Welcome to the boards, seakapper.
I'm going to toss a few different things at you, just to get started, and then we can talk more as you'd like and take it from there. I do have some questions it'd be helpful for you to answer so we can get a better sense of what might be going on and help you out as best we can.
What your doctor says: because a medication doesn't have an impact on something at one time doesn't mean it isn't at another, or won't later. So, if your doctor is suggesting some of this might have to do with the antidepressant you're using, and is suggesting you try a different one, I'd, personally, go ahead and do that. As your prescribing physician, your doctor's advice (unless you have concerns they aren't competent) is the central advice to go with when it comes to medications and their impacts. And indeed, some antidepressants do have this impact, and there are some which are known to have less of one. Why not try something different and see?

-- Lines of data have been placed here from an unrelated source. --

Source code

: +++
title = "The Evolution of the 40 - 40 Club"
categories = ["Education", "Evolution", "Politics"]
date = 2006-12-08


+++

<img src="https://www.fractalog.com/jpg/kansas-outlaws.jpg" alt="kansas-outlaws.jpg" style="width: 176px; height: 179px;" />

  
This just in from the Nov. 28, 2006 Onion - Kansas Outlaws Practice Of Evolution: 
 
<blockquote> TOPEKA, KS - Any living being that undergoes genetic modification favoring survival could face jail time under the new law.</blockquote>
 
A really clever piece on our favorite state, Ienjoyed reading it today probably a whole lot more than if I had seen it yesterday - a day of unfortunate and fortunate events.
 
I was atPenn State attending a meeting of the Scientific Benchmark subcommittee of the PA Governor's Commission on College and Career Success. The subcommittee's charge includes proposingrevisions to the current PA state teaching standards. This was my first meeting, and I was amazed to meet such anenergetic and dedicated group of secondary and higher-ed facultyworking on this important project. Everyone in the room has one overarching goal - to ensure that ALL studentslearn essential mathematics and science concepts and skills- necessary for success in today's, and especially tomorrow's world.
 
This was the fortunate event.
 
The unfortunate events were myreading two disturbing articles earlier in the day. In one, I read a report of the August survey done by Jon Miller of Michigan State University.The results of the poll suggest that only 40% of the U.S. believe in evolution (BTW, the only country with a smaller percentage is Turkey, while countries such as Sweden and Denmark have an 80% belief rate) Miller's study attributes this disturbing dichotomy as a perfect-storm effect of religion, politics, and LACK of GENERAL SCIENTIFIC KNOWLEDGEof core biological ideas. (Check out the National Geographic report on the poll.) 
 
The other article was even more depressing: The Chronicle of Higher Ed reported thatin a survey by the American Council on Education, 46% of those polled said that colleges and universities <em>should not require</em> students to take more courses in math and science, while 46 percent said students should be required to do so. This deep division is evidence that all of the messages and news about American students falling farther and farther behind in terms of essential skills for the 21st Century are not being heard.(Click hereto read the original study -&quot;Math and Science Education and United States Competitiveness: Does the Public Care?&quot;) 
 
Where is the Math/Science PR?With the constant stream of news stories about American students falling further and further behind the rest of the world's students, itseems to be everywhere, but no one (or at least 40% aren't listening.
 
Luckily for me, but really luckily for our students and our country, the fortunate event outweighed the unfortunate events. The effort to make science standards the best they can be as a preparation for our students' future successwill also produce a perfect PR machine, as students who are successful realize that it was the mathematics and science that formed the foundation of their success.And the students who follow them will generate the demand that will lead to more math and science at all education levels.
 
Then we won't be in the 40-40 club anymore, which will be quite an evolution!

On saying you feel "numb down there": Are you saying that you're not just no longer experiencing orgasm, but also aren't experiencing pleasure? In other words, when you masturbate now, are you actually feeling a real desire to? Are you feeling turned on at any point? Does touching yourself still feel good and satisfying?
Too, you say this change started for you -- alone, I'll get to the different issues with partners in a sec -- around three years ago. Were there any other changes for you around that time, like changes to your health, where you're at when it comes to menopause, changes in your life as a whole, changes with your body image or your own joy in your sexuality?

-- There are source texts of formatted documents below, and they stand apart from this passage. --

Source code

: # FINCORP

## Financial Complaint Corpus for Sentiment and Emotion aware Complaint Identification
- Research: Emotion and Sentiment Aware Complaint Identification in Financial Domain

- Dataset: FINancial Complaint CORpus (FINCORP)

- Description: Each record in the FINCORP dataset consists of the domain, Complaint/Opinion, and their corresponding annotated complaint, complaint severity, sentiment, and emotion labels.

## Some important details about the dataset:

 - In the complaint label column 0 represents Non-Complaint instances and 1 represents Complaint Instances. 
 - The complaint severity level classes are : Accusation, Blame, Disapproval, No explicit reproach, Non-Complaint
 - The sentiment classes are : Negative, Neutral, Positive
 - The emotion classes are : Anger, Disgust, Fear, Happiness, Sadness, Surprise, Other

Per what you're talking about with partners: The bigger issue with faking orgasm here really isn't about honesty, but about doing something that all but assures you won't stand a chance reaching orgasm with a partner. Think about it like this: if we tell people, year after year, person after person, that we like our eggs soft-boiled when, in fact, we don't like them that way at all, all we're ever going to get are soft-boiled eggs, rather than our eggs how we like them. Faking orgasm gives who we are faking it with information that says what we are doing together works for us.
On the other hand, when we're honest about what does and doesn't work for us, then we and partners can actually learn what DOES work, what IS satisfying, and what we DO like, so that we can get all of that, either right away, or in time.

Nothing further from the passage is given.